Read Reno Gabrini: For His Lover (The Mob Boss Series Book 14) Online
Authors: Mallory Monroe
“I can’t get through, boss,” Nark said to Reno as he
frantically tried to reach the detail in charge of Trina’s security.
“GPS them!” Reno yelled, nearly standing as he moved as far
up in the backseat as he could move.
Their driver was driving wildly, causing them to bump around with every
sharp turn, to get where they needed to go.
Jimmy did as his father had ordered and pulled up the
dashboard monitor, and punched in the tracker.
“They’re no longer at the fashion show,” he said.
“They’re on the move, Dad!”
“Where?” Reno asked frantically.
“They stopped,” Jimmy said, surprised himself.
“They stopped on some fucking side street!”

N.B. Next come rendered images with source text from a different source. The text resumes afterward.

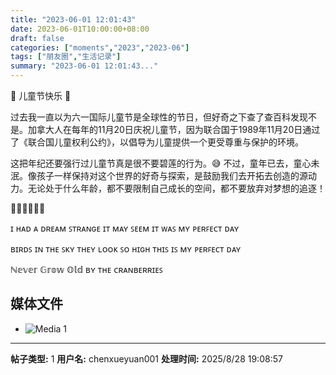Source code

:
 ```yaml
---
title: "2023-06-01 12:01:43"
date: 2023-06-01T10:00:00+08:00
draft: false
categories: ["moments","2023","2023-06"]
tags: ["朋友圈","生活记录"]
summary: "2023-06-01 12:01:43..."
---
```


🎀 儿童节快乐 🎀

过去我一直以为六一国际儿童节是全球性的节日，但好奇之下查了查百科发现不是。加拿大人在每年的11月20日庆祝儿童节，因为联合国于1989年11月20日通过了《联合国儿童权利公约》，以倡导为儿童提供一个更受尊重与保护的环境。

这把年纪还要强行过儿童节真是很不要碧莲的行为。😅 不过，童年已去，童心未泯。像孩子一样保持对这个世界的好奇与探索，是鼓励我们去开拓去创造的源动力。无论处于什么年龄，都不要限制自己成长的空间，都不要放弃对梦想的追逐！

🍓🥛🍓🥛🍓🥛

ɪ ʜᴀᴅ ᴀ ᴅʀᴇᴀᴍ
ꜱᴛʀᴀɴɢᴇ ɪᴛ ᴍᴀʏ ꜱᴇᴇᴍ
ɪᴛ ᴡᴀꜱ ᴍʏ ᴘᴇʀꜰᴇᴄᴛ ᴅᴀʏ

ʙɪʀᴅꜱ ɪɴ ᴛʜᴇ ꜱᴋʏ
ᴛʜᴇʏ ʟᴏᴏᴋ ꜱᴏ ʜɪɢʜ
ᴛʜɪꜱ ɪꜱ ᴍʏ ᴘᴇʀꜰᴇᴄᴛ ᴅᴀʏ

ℕ𝕖𝕧𝕖𝕣 𝔾𝕣𝕠𝕨 𝕆𝕝𝕕
ʙʏ ᴛʜᴇ ᴄʀᴀɴʙᴇʀʀɪᴇꜱ

## 媒体文件

- ![Media 1](/Moments/photos/2023-06-01/202306011201430.jpg)

---

**帖子类型:** 1
**用户名:** chenxueyuan001
**处理时间:** 2025/8/28 19:08:57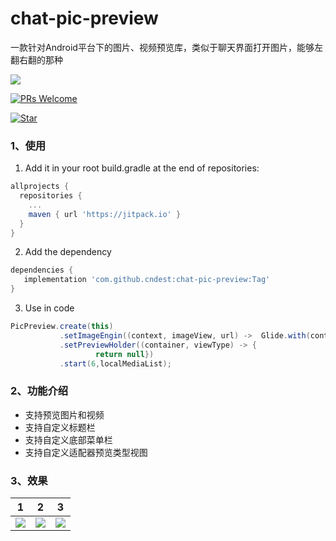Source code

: # chat-pic-preview
一款针对Android平台下的图片、视频预览库，类似于聊天界面打开图片，能够左翻右翻的那种

[![](https://jitpack.io/v/cndest/chat-pic-preview.svg)](https://jitpack.io/#cndest/chat-pic-preview)

[![PRs Welcome](https://img.shields.io/badge/PRs-Welcome-brightgreen.svg)](https://github.com/cndest)

[![Star](https://img.shields.io/github/stars/cndest/chat-pic-preview.svg)](https://github.com/cndest/chat-pic-preview)

###  1、使用

1. Add it in your root build.gradle at the end of repositories:

```groovy
allprojects {
  repositories {
    ...
    maven { url 'https://jitpack.io' }
  }
}
```

2. Add the dependency

```groovy
dependencies {
   implementation 'com.github.cndest:chat-pic-preview:Tag'
}
```

3. Use in code

```java
PicPreview.create(this)
           .setImageEngin((context, imageView, url) -> 	Glide.with(context).load(url).into(imageView))
           .setPreviewHolder((container, viewType) -> {
                   return null})
           .start(6,localMediaList);
```

### 2、功能介绍

- 支持预览图片和视频
- 支持自定义标题栏
- 支持自定义底部菜单栏
- 支持自定义适配器预览类型视图

### 3、效果

| 1                                                            | 2                                                            | 3                                                            |
| ------------------------------------------------------------ | ------------------------------------------------------------ | ------------------------------------------------------------ |
| ![](https://github.com/cndest/chat-pic-preview/blob/master/images/1.png) | ![](https://github.com/cndest/chat-pic-preview/blob/master/images/2.png) | ![](https://github.com/cndest/chat-pic-preview/blob/master/images/3.png) |

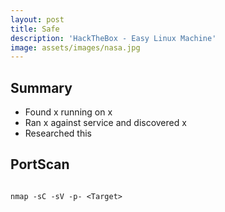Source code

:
 ```yaml
---
layout: post
title: Safe
description: 'HackTheBox - Easy Linux Machine'
image: assets/images/nasa.jpg
---
```


## Summary
- Found x running on x
- Ran x against service and discovered x
- Researched this

## PortScan
```

nmap -sC -sV -p- <Target>

```

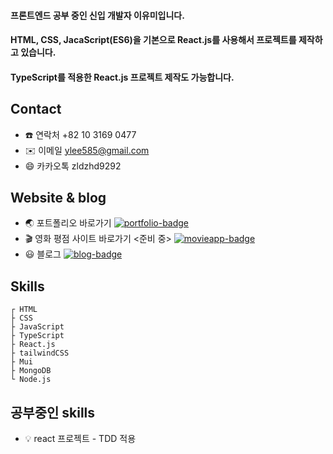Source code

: #### 프론트엔드 공부 중인 신입 개발자 이유미입니다.
#### HTML, CSS, JacaScript(ES6)을 기본으로 React.js를 사용해서 프로젝트를 제작하고 있습니다.
#### TypeScript를 적용한 React.js 프로젝트 제작도 가능합니다.

## Contact
- :phone: 연락처 +82 10 3169 0477
- :envelope: 이메일 ylee585@gmail.com
- :smile: 카카오톡 zldzhd9292

## Website & blog
- :earth_asia: 포트폴리오 바로가기
[![portfolio-badge](https://img.shields.io/badge/portfolio-purple?style=flat)](http://ymStudyLog.github.io/)
- :clapper: 영화 평점 사이트 바로가기 <준비 중>
[![movieapp-badge](https://img.shields.io/badge/movieapp-red?style=flat)]()
- :smiley: 블로그 [![blog-badge](https://img.shields.io/badge/blog-green?style=flat)](https://velog.io/@zldzhd9292)

## Skills

```
┌ HTML
├ CSS 
├ JavaScript 
├ TypeScript 
├ React.js
├ tailwindCSS 
├ Mui
├ MongoDB 
└ Node.js
```

## 공부중인 skills
<!-- ![bootstrap-badge](https://img.shields.io/badge/Bootstrap-lightgreen?style=for-the-badge&logo=Bootstrap&logoColor=7952B3)
- ![Figma-badge](https://img.shields.io/badge/Figma-blue?style=for-the-badge&logo=Figma&logoColor=F24E1E)-->
- :bulb: react 프로젝트 - TDD 적용

<!--
**ymStudyLog/ymStudyLog** is a ✨ _special_ ✨ repository because its `README.md` (this file) appears on your GitHub profile.

Here are some ideas to get you started:

- 🔭 I’m currently working on ...
- 🌱 I’m currently learning ...
- 👯 I’m looking to collaborate on ...
- 🤔 I’m looking for help with ...
- 💬 Ask me about ...
- 📫 How to reach me: ...
- 😄 Pronouns: ...
- ⚡ Fun fact: ...
-->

“Damn! Damn! Damn!” Reno yelled as he hit the back of the
front seat.
“Turn right,” Jimmy yelled to the driver, terrified for his
mother, as he looked at the tracker and gave the driver directions.
“And then another left!”
“I’m on it, boss,” the driver said to Jimmy, and drove even
faster, if that were even possible.
And then Nark’s cellphone rang.
“It’s them,” Nark said and answered quickly,
placing the call on Speaker.
“Where the fuck are you?” Reno yelled.
“A car just swiped Cousteau’s limo,” Reno’s man said into the
phone.
It was obvious that he was
running.
Then, before Reno could yell
for them to get his wife, that it’s a trap, they heard him say two more words
only: “Everybody okay?” he asked.
And then gunfire erupted.
“God, no,” Jimmy said, and turned and looked at his father.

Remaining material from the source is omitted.